:: WORK INSTRUCTION ::
Which lines below include "board"? Copy them all.

--- ENTRIES SUPPLIED Enclosed Below ---

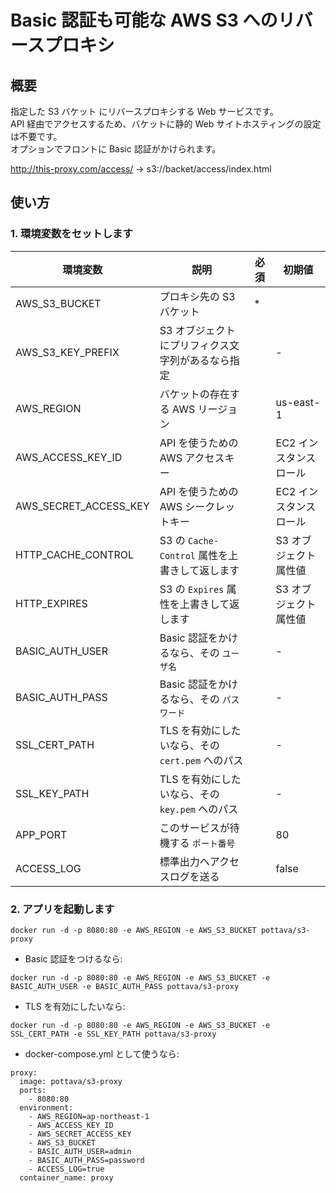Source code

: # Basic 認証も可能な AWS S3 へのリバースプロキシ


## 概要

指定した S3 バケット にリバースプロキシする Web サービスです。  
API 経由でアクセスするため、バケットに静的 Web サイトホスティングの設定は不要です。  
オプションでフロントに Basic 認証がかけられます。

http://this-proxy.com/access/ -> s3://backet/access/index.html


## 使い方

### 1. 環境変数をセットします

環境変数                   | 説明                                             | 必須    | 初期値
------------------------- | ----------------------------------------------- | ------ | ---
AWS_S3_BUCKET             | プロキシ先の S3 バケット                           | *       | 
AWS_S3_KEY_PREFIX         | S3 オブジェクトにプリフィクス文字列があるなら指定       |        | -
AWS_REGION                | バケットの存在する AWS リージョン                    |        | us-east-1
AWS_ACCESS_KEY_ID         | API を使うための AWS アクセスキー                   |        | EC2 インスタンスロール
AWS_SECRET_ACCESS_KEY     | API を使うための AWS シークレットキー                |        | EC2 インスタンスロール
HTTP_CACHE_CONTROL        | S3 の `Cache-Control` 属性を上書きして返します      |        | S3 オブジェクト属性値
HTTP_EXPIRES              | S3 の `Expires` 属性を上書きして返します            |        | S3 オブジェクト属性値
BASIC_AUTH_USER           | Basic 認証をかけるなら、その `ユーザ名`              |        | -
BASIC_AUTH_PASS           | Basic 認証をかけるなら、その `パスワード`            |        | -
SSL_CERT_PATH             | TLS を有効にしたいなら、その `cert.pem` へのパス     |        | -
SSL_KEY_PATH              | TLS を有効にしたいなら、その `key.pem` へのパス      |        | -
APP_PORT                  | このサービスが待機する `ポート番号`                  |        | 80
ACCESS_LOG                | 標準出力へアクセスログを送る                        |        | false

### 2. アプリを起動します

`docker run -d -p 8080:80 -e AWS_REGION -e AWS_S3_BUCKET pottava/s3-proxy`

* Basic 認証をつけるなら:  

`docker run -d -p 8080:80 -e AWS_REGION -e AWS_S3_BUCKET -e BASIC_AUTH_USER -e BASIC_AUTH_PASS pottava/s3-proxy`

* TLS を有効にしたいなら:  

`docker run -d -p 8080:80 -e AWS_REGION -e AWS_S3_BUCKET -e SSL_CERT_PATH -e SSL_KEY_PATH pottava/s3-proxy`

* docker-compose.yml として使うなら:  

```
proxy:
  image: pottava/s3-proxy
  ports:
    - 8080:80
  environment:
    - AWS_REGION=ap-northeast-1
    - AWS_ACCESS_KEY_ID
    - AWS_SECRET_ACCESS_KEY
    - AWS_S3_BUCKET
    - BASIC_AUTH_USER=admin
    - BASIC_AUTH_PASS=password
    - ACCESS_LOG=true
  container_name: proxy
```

--- End of Enclosed ENTRIES SUPPLIED ---
--- ENTRIES SUPPLIED Enclosed Below ---

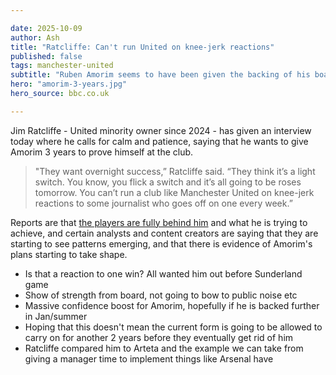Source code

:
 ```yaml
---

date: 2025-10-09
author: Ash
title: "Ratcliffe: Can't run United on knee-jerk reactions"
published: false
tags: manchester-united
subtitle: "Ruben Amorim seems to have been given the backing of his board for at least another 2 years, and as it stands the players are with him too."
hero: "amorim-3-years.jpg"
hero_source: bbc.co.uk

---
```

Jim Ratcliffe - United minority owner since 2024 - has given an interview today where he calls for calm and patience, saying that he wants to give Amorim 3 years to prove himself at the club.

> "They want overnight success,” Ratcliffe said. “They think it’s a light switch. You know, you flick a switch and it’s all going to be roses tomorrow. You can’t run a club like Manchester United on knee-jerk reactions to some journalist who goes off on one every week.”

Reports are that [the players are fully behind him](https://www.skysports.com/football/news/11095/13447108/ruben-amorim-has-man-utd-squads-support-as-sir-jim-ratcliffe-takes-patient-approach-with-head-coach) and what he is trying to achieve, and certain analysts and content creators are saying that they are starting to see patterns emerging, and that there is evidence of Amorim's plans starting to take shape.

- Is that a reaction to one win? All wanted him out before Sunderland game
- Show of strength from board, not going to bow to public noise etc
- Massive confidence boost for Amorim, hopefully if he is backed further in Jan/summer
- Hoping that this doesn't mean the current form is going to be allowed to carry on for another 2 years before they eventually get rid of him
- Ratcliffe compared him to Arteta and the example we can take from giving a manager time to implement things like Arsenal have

--- End of Enclosed ENTRIES SUPPLIED ---

:: REPLY TO THE TASK ::
subtitle: "Ruben Amorim seems to have been given the backing of his board for at least another 2 years, and as it stands the players are with him too."
- Show of strength from board, not going to bow to public noise etc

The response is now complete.